----- GIVEN RECORDS -----
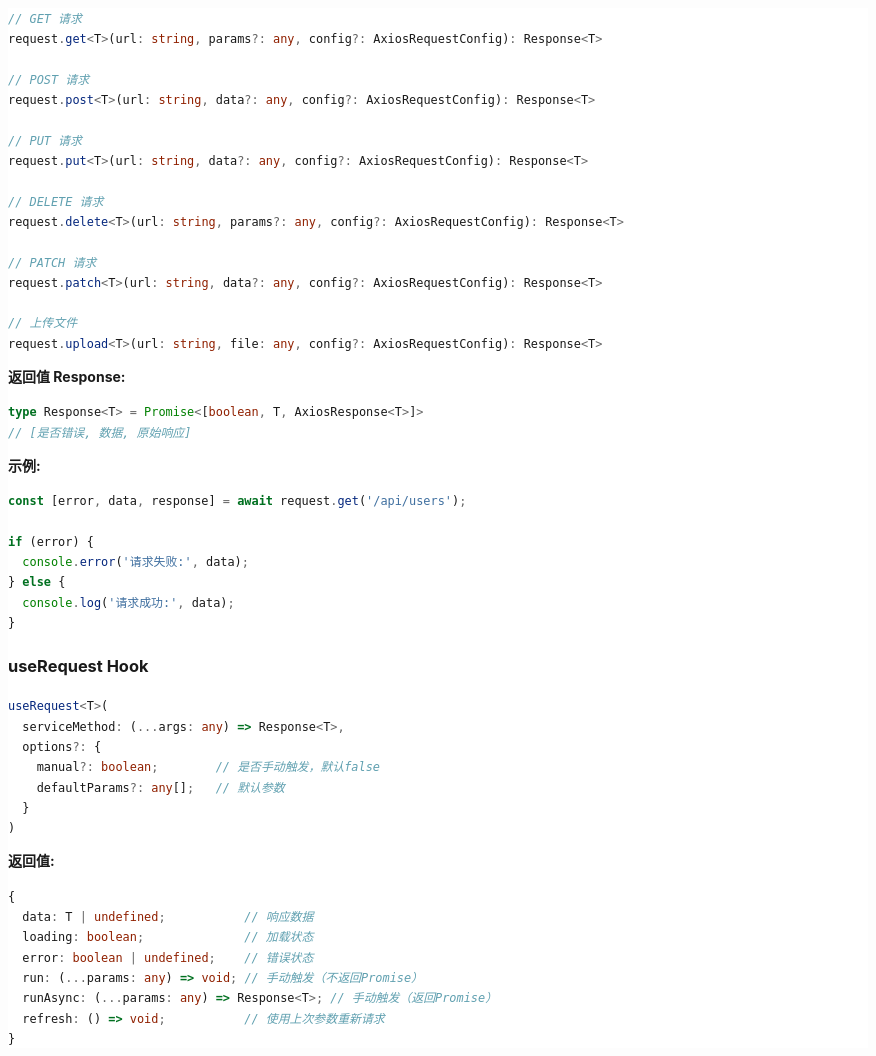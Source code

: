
 ```typescript
// GET 请求
request.get<T>(url: string, params?: any, config?: AxiosRequestConfig): Response<T>

// POST 请求  
request.post<T>(url: string, data?: any, config?: AxiosRequestConfig): Response<T>

// PUT 请求
request.put<T>(url: string, data?: any, config?: AxiosRequestConfig): Response<T>

// DELETE 请求
request.delete<T>(url: string, params?: any, config?: AxiosRequestConfig): Response<T>

// PATCH 请求
request.patch<T>(url: string, data?: any, config?: AxiosRequestConfig): Response<T>

// 上传文件
request.upload<T>(url: string, file: any, config?: AxiosRequestConfig): Response<T>
```

**返回值 Response<T>:**
```typescript
type Response<T> = Promise<[boolean, T, AxiosResponse<T>]>
// [是否错误, 数据, 原始响应]
```

**示例:**
```typescript
const [error, data, response] = await request.get('/api/users');

if (error) {
  console.error('请求失败:', data);
} else {
  console.log('请求成功:', data);
}
```

### useRequest Hook

```typescript
useRequest<T>(
  serviceMethod: (...args: any) => Response<T>,
  options?: {
    manual?: boolean;        // 是否手动触发，默认false
    defaultParams?: any[];   // 默认参数
  }
)
```

**返回值:**
```typescript
{
  data: T | undefined;           // 响应数据
  loading: boolean;              // 加载状态
  error: boolean | undefined;    // 错误状态
  run: (...params: any) => void; // 手动触发（不返回Promise）
  runAsync: (...params: any) => Response<T>; // 手动触发（返回Promise）
  refresh: () => void;           // 使用上次参数重新请求
}
```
-----
### [TASK TO COMPLETE]
For each line above that contains "boolean", make a copy.

### [ANSWER FOR THE TASK]
type Response<T> = Promise<[boolean, T, AxiosResponse<T>]>
    manual?: boolean;        // 是否手动触发，默认false
  loading: boolean;              // 加载状态
  error: boolean | undefined;    // 错误状态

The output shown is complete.